そして、何より大切なのはブランドを作ることだ。フランスの靴ブランド、「クリスチャン ルブタン」が、10万円を超す値段でも人気なのはなぜか。われわれが売っている2万円の靴と、機能や材質がそこまで大きく違うとも思えない。最大の違いは、ブランドの有無。つまり、消費者がその靴を履いて自信を持てるかどうかの違いだ。だからわれわれも、今、複数あるブランド名を絞り込んで、お客さんの口からパッとブランド名が出てくるくらいにしたい。

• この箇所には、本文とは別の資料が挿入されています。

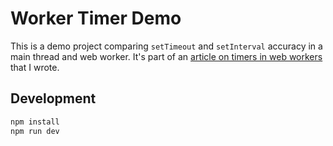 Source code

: # Worker Timer Demo

This is a demo project comparing `setTimeout` and `setInterval` accuracy in a main thread and web worker. It's part of an [article on timers in web workers](https://hackwild.com/article/web-worker-timers/) that I wrote.

## Development

```sh
npm install
npm run dev
```
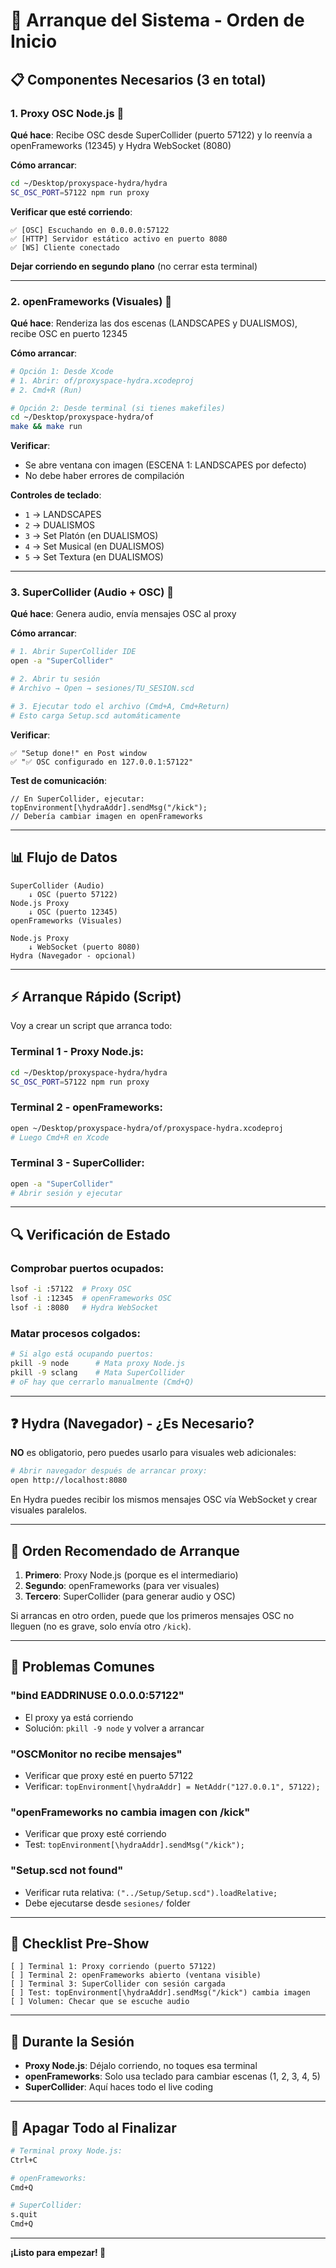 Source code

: # 🚀 Arranque del Sistema - Orden de Inicio

## 📋 Componentes Necesarios (3 en total)

### **1. Proxy OSC Node.js** 🔌
**Qué hace**: Recibe OSC desde SuperCollider (puerto 57122) y lo reenvía a openFrameworks (12345) y Hydra WebSocket (8080)

**Cómo arrancar**:
```bash
cd ~/Desktop/proxyspace-hydra/hydra
SC_OSC_PORT=57122 npm run proxy
```

**Verificar que esté corriendo**:
```
✅ [OSC] Escuchando en 0.0.0.0:57122
✅ [HTTP] Servidor estático activo en puerto 8080
✅ [WS] Cliente conectado
```

**Dejar corriendo en segundo plano** (no cerrar esta terminal)

---

### **2. openFrameworks (Visuales)** 🎨
**Qué hace**: Renderiza las dos escenas (LANDSCAPES y DUALISMOS), recibe OSC en puerto 12345

**Cómo arrancar**:
```bash
# Opción 1: Desde Xcode
# 1. Abrir: of/proxyspace-hydra.xcodeproj
# 2. Cmd+R (Run)

# Opción 2: Desde terminal (si tienes makefiles)
cd ~/Desktop/proxyspace-hydra/of
make && make run
```

**Verificar**:
- Se abre ventana con imagen (ESCENA 1: LANDSCAPES por defecto)
- No debe haber errores de compilación

**Controles de teclado**:
- `1` → LANDSCAPES
- `2` → DUALISMOS
- `3` → Set Platón (en DUALISMOS)
- `4` → Set Musical (en DUALISMOS)
- `5` → Set Textura (en DUALISMOS)

---

### **3. SuperCollider (Audio + OSC)** 🎵
**Qué hace**: Genera audio, envía mensajes OSC al proxy

**Cómo arrancar**:
```bash
# 1. Abrir SuperCollider IDE
open -a "SuperCollider"

# 2. Abrir tu sesión
# Archivo → Open → sesiones/TU_SESION.scd

# 3. Ejecutar todo el archivo (Cmd+A, Cmd+Return)
# Esto carga Setup.scd automáticamente
```

**Verificar**:
```
✅ "Setup done!" en Post window
✅ "✅ OSC configurado en 127.0.0.1:57122"
```

**Test de comunicación**:
```supercollider
// En SuperCollider, ejecutar:
topEnvironment[\hydraAddr].sendMsg("/kick");
// Debería cambiar imagen en openFrameworks
```

---

## 📊 Flujo de Datos

```
SuperCollider (Audio)
    ↓ OSC (puerto 57122)
Node.js Proxy
    ↓ OSC (puerto 12345)
openFrameworks (Visuales)

Node.js Proxy
    ↓ WebSocket (puerto 8080)
Hydra (Navegador - opcional)
```

---

## ⚡ Arranque Rápido (Script)

Voy a crear un script que arranca todo:

### **Terminal 1** - Proxy Node.js:
```bash
cd ~/Desktop/proxyspace-hydra/hydra
SC_OSC_PORT=57122 npm run proxy
```

### **Terminal 2** - openFrameworks:
```bash
open ~/Desktop/proxyspace-hydra/of/proxyspace-hydra.xcodeproj
# Luego Cmd+R en Xcode
```

### **Terminal 3** - SuperCollider:
```bash
open -a "SuperCollider"
# Abrir sesión y ejecutar
```

---

## 🔍 Verificación de Estado

### **Comprobar puertos ocupados**:
```bash
lsof -i :57122  # Proxy OSC
lsof -i :12345  # openFrameworks OSC
lsof -i :8080   # Hydra WebSocket
```

### **Matar procesos colgados**:
```bash
# Si algo está ocupando puertos:
pkill -9 node      # Mata proxy Node.js
pkill -9 sclang    # Mata SuperCollider
# oF hay que cerrarlo manualmente (Cmd+Q)
```

---

## ❓ Hydra (Navegador) - ¿Es Necesario?

**NO** es obligatorio, pero puedes usarlo para visuales web adicionales:

```bash
# Abrir navegador después de arrancar proxy:
open http://localhost:8080
```

En Hydra puedes recibir los mismos mensajes OSC vía WebSocket y crear visuales paralelos.

---

## 🎯 Orden Recomendado de Arranque

1. **Primero**: Proxy Node.js (porque es el intermediario)
2. **Segundo**: openFrameworks (para ver visuales)
3. **Tercero**: SuperCollider (para generar audio y OSC)

Si arrancas en otro orden, puede que los primeros mensajes OSC no lleguen (no es grave, solo envía otro `/kick`).

---

## 🚨 Problemas Comunes

### **"bind EADDRINUSE 0.0.0.0:57122"**
- El proxy ya está corriendo
- Solución: `pkill -9 node` y volver a arrancar

### **"OSCMonitor no recibe mensajes"**
- Verificar que proxy esté en puerto 57122
- Verificar: `topEnvironment[\hydraAddr] = NetAddr("127.0.0.1", 57122);`

### **"openFrameworks no cambia imagen con /kick"**
- Verificar que proxy esté corriendo
- Test: `topEnvironment[\hydraAddr].sendMsg("/kick");`

### **"Setup.scd not found"**
- Verificar ruta relativa: `("../Setup/Setup.scd").loadRelative;`
- Debe ejecutarse desde `sesiones/` folder

---

## 📝 Checklist Pre-Show

```
[ ] Terminal 1: Proxy corriendo (puerto 57122)
[ ] Terminal 2: openFrameworks abierto (ventana visible)
[ ] Terminal 3: SuperCollider con sesión cargada
[ ] Test: topEnvironment[\hydraAddr].sendMsg("/kick") cambia imagen
[ ] Volumen: Checar que se escuche audio
```

---

## 🎵 Durante la Sesión

- **Proxy Node.js**: Déjalo corriendo, no toques esa terminal
- **openFrameworks**: Solo usa teclado para cambiar escenas (1, 2, 3, 4, 5)
- **SuperCollider**: Aquí haces todo el live coding

---

## 🛑 Apagar Todo al Finalizar

```bash
# Terminal proxy Node.js:
Ctrl+C

# openFrameworks:
Cmd+Q

# SuperCollider:
s.quit
Cmd+Q
```

---

**¡Listo para empezar! 🚀**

――靴業界は古い職人の世界であり、変化に保守的と聞きます。改革を受け入れてくれるでしょうか。

考え方を変えないと、日本の靴メーカーは倒産してしまう。ここ数年でも、米アマゾンはスーパーマーケットを買って、中国テンセントは洋服のメーカー、アリババは家具店に出資した。古いと思われている業種や製品でも、やり方を変えれば最先端のビジネスに変わる。ならば、われわれも挑戦してみようと思う。2020年度までには、ある程度の成果が出るだろう。